INSTRUCTIONS TO FOLLOW — Check every line below for the string "Collection". Copy the ones that have it.

(Collected data)
((
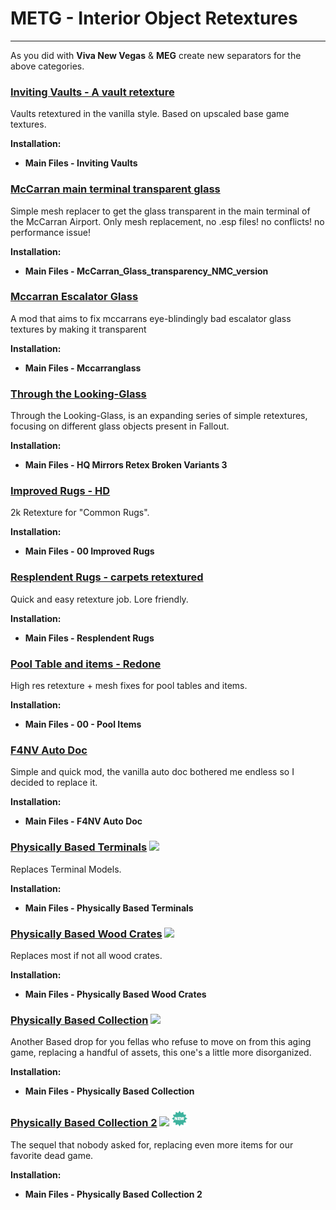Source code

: # METG - Interior Object Retextures

---

As you did with **Viva New Vegas** & **MEG** create new separators for the above categories.

### [Inviting Vaults - A vault retexture](https://www.nexusmods.com/newvegas/mods/80872)

Vaults retextured in the vanilla style. Based on upscaled base game textures.

**Installation:**

- **Main Files - Inviting Vaults**


### [McCarran main terminal transparent glass](https://www.nexusmods.com/newvegas/mods/69041)

Simple mesh replacer to get the glass transparent in the main terminal of the McCarran Airport. Only mesh replacement, no .esp files! no conflicts! no performance issue! 

**Installation:**

- **Main Files - McCarran_Glass_transparency_NMC_version**


### [Mccarran Escalator Glass](https://www.nexusmods.com/newvegas/mods/63284)

A mod that aims to fix mccarrans eye-blindingly bad escalator glass textures by making it transparent 

**Installation:**

- **Main Files - Mccarranglass**


### [Through the Looking-Glass](https://www.nexusmods.com/newvegas/mods/40620)

Through the Looking-Glass, is an expanding series of simple retextures, focusing on different glass objects present in Fallout. 

**Installation:**

- **Main Files - HQ Mirrors Retex Broken Variants 3**


### [Improved Rugs - HD](https://www.nexusmods.com/newvegas/mods/82507)

2k Retexture for "Common Rugs".

**Installation:**

- **Main Files - 00 Improved Rugs**


### [Resplendent Rugs - carpets retextured](https://www.nexusmods.com/newvegas/mods/79722)

Quick and easy retexture job. Lore friendly. 

**Installation:**

- **Main Files - Resplendent Rugs**


### [Pool Table and items - Redone](https://www.nexusmods.com/newvegas/mods/82577)

High res retexture + mesh fixes for pool tables and items. 

**Installation:**

- **Main Files - 00 - Pool Items**


### [F4NV Auto Doc](https://www.nexusmods.com/newvegas/mods/71332)

Simple and quick mod, the vanilla auto doc bothered me endless so I decided to replace it.  

**Installation:**

- **Main Files - F4NV Auto Doc**


### [Physically Based Terminals](https://www.nexusmods.com/newvegas/mods/84386) ![](../static/img/Performance.png)

Replaces Terminal Models.

**Installation:**

- **Main Files - Physically Based Terminals**


### [Physically Based Wood Crates](https://www.nexusmods.com/newvegas/mods/76089) ![](../static/img/Performance.png)

Replaces most if not all wood crates.

**Installation:**

- **Main Files - Physically Based Wood Crates**


### [Physically Based Collection](https://www.nexusmods.com/newvegas/mods/77524) ![](../static/img/Performance.png)

Another Based drop for you fellas who refuse to move on from this aging game, replacing a handful of assets, this one's a little more disorganized. 

**Installation:**

- **Main Files - Physically Based Collection**


### [Physically Based Collection 2](https://www.nexusmods.com/newvegas/mods/85122) ![](../static/img/Performance.png) ![](../static/img/New.png)

The sequel that nobody asked for, replacing even more items for our favorite dead game.

**Installation:**

- **Main Files - Physically Based Collection 2**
))
ANSWER TO THIS PROBLEM —
### [Physically Based Collection](https://www.nexusmods.com/newvegas/mods/77524) ![](../static/img/Performance.png)
- **Main Files - Physically Based Collection**
### [Physically Based Collection 2](https://www.nexusmods.com/newvegas/mods/85122) ![](../static/img/Performance.png) ![](../static/img/New.png)
- **Main Files - Physically Based Collection 2**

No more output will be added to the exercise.